Any time we store data in a computer, we need to work with types. A type is a system for representing a class of data inside our computer. Types are important because they can muck up our analysis. For instance, we obviously can’t perform addition with the number 1 and the letter “a”

## No need to edit; uncomment and run
# "a" + 1

However, we can “add” the letter “a” and the string “1”:

str_c("a", "1")

## [1] "a1"

Thankfully, there are only a few data types we need to care about:

Floating point numbers allow us to represent decimal values. This is the default type for numbers in R.
Integers are integers (they have no decimal value). To specify an integer, we have to include an L character; for instance, 1L.
Booleans are 1’s and 0’s. In R we specify these using TRUE and FALSE, which are the same as 1 and 0:

TRUE == 1

## [1] TRUE

FALSE == 0

## [1] TRUE

Strings can include just about any kind of character, so long as we enclose them with a pair of quotation marks ““:

nihongo <- "私は大学生です" # "I'm a college student"
nihongo

## [1] "私は大学生です"

14.1.1 Variables vs Strings

One common issue is confusing a string with a variable name. This is further complicated by the fact that we can store strings in variables.

14.1.2 q1 Describe what is wrong with the code below.

## TASK: Describe what went wrong here
## Set our airport
airport <- "BOS"

## Check our airport value
airport == ATL

Observations:

ATL (without quotes) is trying to refer to an object (variable); we would need to write "ATL" (with quotes) to produce a string.

14.2 Casting

Sometimes our data will not be in the form we want; in this case we may need to cast the data to another format.

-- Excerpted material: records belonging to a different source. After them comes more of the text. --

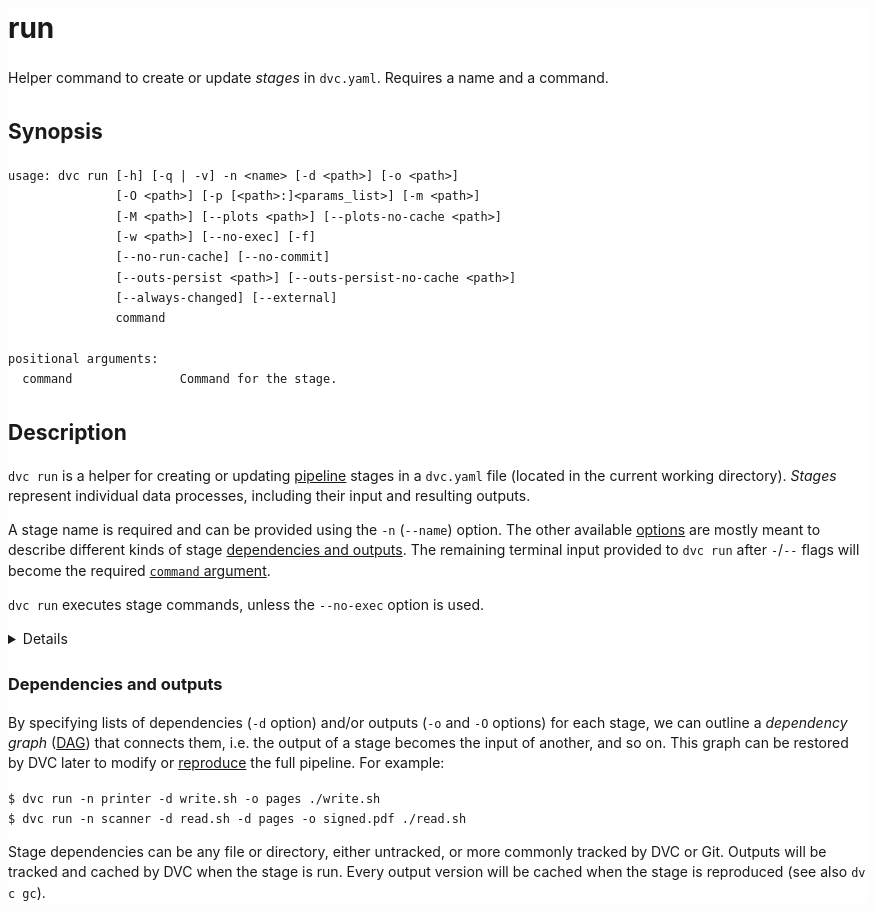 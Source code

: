 # run

Helper command to create or update _stages_ in `dvc.yaml`. Requires a name and a
command.

## Synopsis

```usage
usage: dvc run [-h] [-q | -v] -n <name> [-d <path>] [-o <path>]
               [-O <path>] [-p [<path>:]<params_list>] [-m <path>]
               [-M <path>] [--plots <path>] [--plots-no-cache <path>]
               [-w <path>] [--no-exec] [-f]
               [--no-run-cache] [--no-commit]
               [--outs-persist <path>] [--outs-persist-no-cache <path>]
               [--always-changed] [--external]
               command

positional arguments:
  command               Command for the stage.
```

## Description

`dvc run` is a helper for creating or updating
[pipeline](/doc/command-reference/dag) stages in a `dvc.yaml` file (located in
the current working directory). _Stages_ represent individual data processes,
including their input and resulting outputs.

A stage name is required and can be provided using the `-n` (`--name`) option.
The other available [options](#options) are mostly meant to describe different
kinds of stage [dependencies and outputs](#dependencies-and-outputs). The
remaining terminal input provided to `dvc run` after `-`/`--` flags will become
the required [`command` argument](#the-command-argument).

`dvc run` executes stage commands, unless the `--no-exec` option is used.

<details></details>

### Dependencies and outputs

By specifying lists of <abbr>dependencies</abbr> (`-d` option) and/or
<abbr>outputs</abbr> (`-o` and `-O` options) for each stage, we can outline a
_dependency graph_ ([DAG](https://en.wikipedia.org/wiki/Directed_acyclic_graph))
that connects them, i.e. the output of a stage becomes the input of another, and
so on. This graph can be restored by DVC later to modify or
[reproduce](/doc/command-reference/repro) the full pipeline. For example:

```dvc
$ dvc run -n printer -d write.sh -o pages ./write.sh
$ dvc run -n scanner -d read.sh -d pages -o signed.pdf ./read.sh
```

Stage dependencies can be any file or directory, either untracked, or more
commonly tracked by DVC or Git. Outputs will be tracked and <abbr>cached</abbr>
by DVC when the stage is run. Every output version will be cached when the stage
is reproduced (see also `dvc gc`).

as.integer(x) converts to integer
as.numeric(x) converts to real (floating point)
as.character(x) converts to character (string)
as.logical(x) converts to logical (boolean)
as.factor(x) converts to a factor (fixed values)

For example, sometimes our numerical data gets loaded as a string, in which case we’ll need to cast it back to numbers.

14.2.1 q2 Cast the following vector `v_string` to integers.

v_string <- c("00", "45", "90")
v_integer <- as.integer(v_string)

Use the following test to check your work.

## NOTE: No need to change this!
assertthat::assert_that(
  assertthat::are_equal(
                v_integer,
                c(0L, 45L, 90L)
  )
)

## [1] TRUE

print("Great job!")

## [1] "Great job!"

14.3 Statistical “types”

In addition to computer science data types, we will talk about variables in terms that statisticians use. There are only a few key “statistical types”:

Continuous variables can have infinitely small differences between values, such as real numbers.
Discrete variables have a minimum difference between values, such as integers.
Factors (or categoricals) take only one of a fixed set of values. This could be a set of numbers {1, 2, 3}, or a set of categories {red, blue, green}.
- The fixed set of values are sometimes called factor levels.